In the entries below, filter for the word "Missing" and copy every matching line.

Task material:
● ● ● ● ●
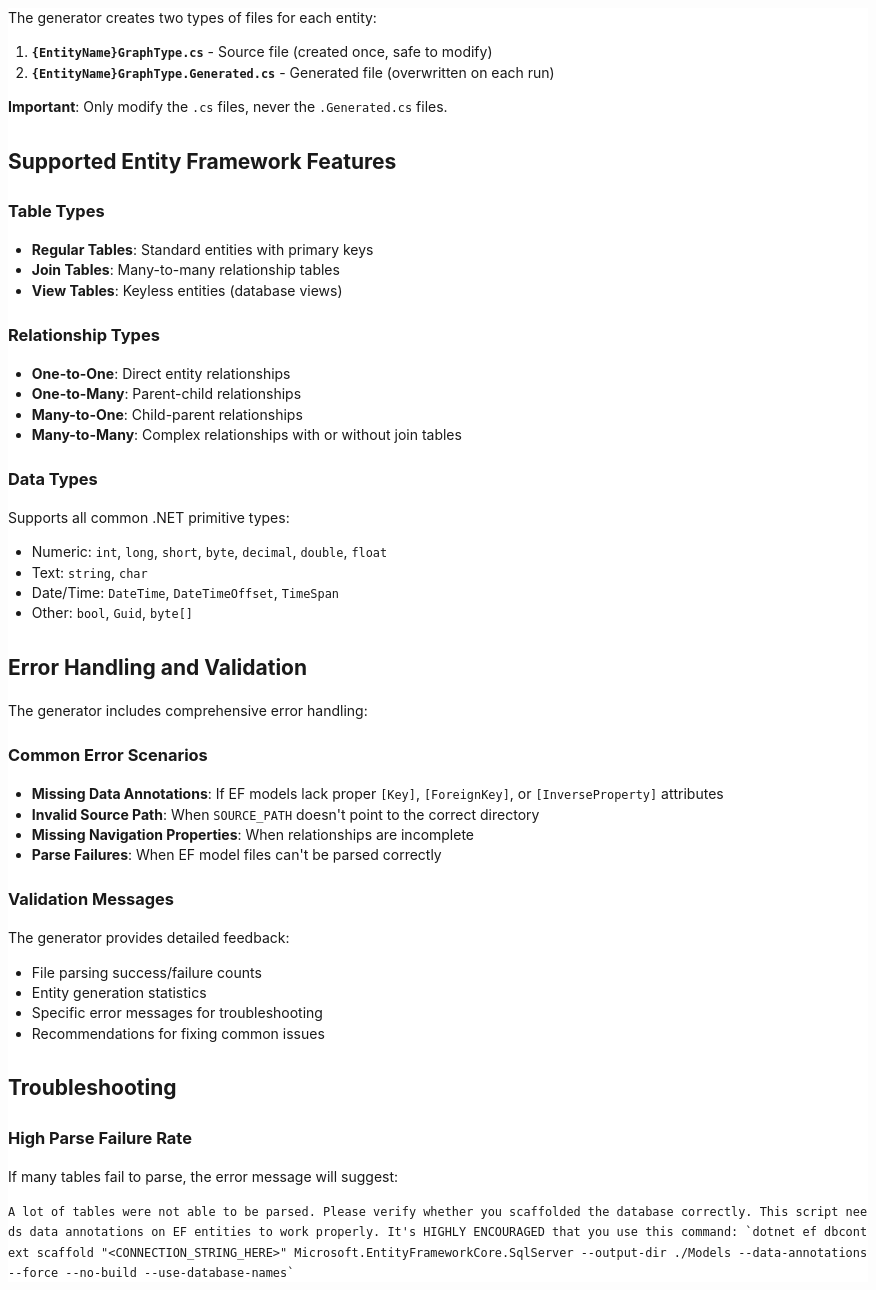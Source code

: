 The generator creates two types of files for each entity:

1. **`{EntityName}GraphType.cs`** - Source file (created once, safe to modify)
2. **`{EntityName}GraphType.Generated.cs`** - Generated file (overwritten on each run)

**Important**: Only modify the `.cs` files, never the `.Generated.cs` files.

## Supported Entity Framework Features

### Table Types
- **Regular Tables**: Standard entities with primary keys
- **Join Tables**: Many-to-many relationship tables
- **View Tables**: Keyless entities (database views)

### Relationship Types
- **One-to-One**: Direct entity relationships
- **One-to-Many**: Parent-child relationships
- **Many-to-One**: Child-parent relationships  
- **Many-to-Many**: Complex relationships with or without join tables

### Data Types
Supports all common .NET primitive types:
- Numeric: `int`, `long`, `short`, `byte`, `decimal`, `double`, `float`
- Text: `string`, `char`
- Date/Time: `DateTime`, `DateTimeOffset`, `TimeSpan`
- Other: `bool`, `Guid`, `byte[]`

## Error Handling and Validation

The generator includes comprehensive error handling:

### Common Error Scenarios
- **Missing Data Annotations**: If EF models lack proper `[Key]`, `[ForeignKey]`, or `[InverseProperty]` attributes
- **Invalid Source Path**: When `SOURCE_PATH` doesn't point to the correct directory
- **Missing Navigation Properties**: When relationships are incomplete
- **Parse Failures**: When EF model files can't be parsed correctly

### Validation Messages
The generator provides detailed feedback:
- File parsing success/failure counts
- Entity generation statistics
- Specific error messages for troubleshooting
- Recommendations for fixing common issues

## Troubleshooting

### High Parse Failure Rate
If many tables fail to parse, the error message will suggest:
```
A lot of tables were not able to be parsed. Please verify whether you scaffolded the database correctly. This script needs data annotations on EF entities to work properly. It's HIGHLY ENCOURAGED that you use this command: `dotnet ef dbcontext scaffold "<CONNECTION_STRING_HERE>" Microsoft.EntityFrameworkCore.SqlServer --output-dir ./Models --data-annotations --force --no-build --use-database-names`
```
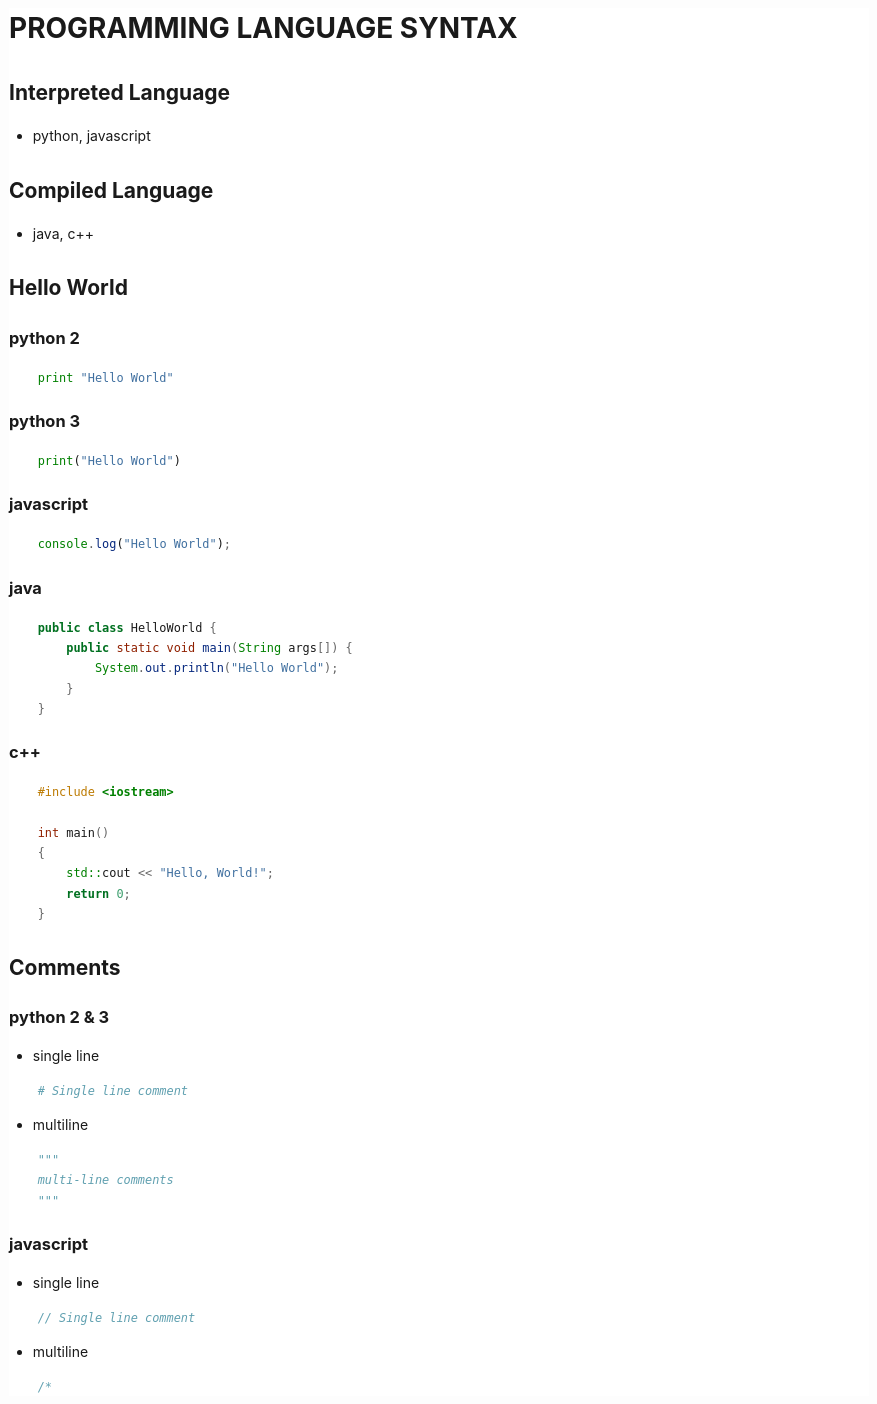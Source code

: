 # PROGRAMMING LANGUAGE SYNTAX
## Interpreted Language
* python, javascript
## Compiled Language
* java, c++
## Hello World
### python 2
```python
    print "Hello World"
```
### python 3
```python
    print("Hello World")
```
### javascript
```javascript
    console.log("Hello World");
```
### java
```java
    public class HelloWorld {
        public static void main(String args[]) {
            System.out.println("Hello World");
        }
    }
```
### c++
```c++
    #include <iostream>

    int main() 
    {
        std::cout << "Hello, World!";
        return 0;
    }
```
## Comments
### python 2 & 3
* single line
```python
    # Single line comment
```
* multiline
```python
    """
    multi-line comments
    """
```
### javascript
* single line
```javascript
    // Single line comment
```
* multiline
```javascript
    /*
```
● ● ● ● ●
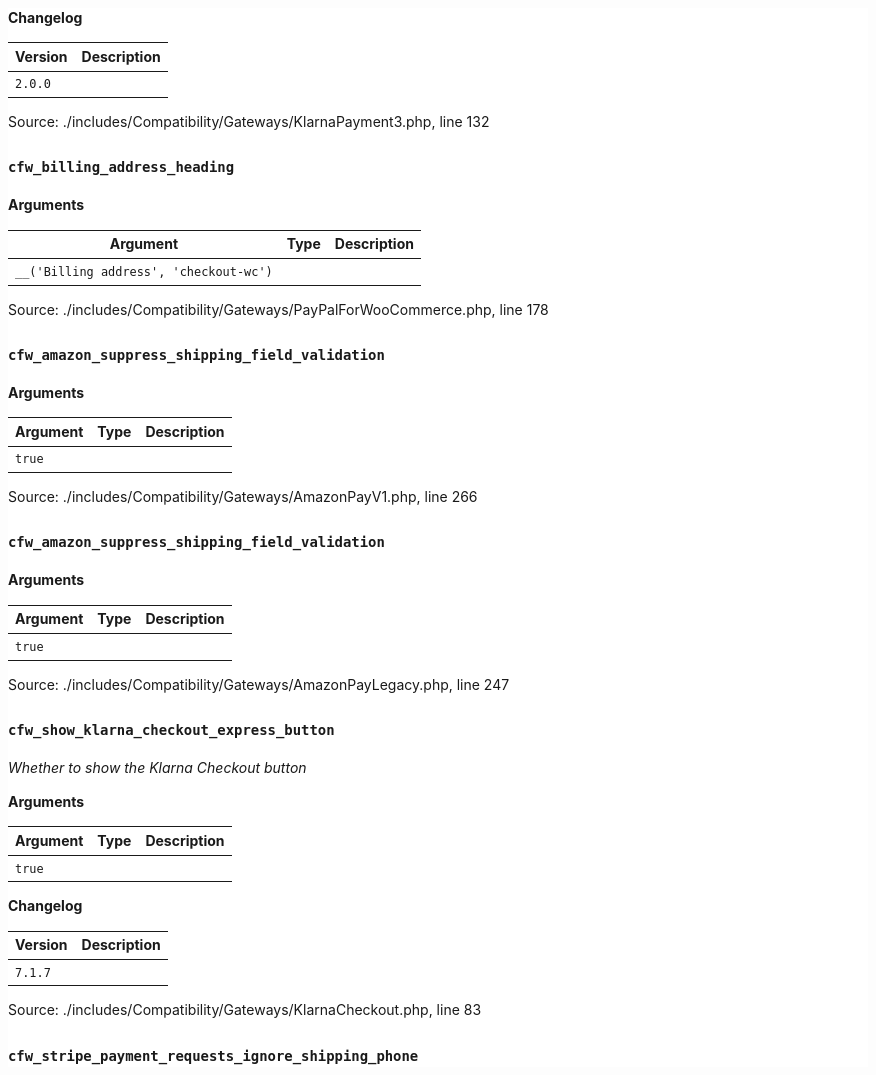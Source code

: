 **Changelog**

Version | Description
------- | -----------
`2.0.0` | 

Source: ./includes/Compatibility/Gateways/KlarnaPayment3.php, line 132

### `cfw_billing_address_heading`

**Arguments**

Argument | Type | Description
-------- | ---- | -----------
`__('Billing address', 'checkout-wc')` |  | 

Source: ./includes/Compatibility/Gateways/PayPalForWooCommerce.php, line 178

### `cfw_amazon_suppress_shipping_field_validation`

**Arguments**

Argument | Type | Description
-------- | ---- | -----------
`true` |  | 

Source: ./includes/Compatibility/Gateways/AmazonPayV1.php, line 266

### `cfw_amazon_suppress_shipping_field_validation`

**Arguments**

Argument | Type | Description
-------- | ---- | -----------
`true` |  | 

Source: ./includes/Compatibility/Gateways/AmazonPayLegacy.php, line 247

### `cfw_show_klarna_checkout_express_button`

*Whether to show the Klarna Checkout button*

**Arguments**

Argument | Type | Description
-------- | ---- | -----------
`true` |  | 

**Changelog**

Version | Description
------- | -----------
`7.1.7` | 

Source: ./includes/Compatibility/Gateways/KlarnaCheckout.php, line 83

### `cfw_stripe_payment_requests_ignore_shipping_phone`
● ● ● ● ●
Reply:
- **Missing Data Annotations**: If EF models lack proper `[Key]`, `[ForeignKey]`, or `[InverseProperty]` attributes
- **Missing Navigation Properties**: When relationships are incomplete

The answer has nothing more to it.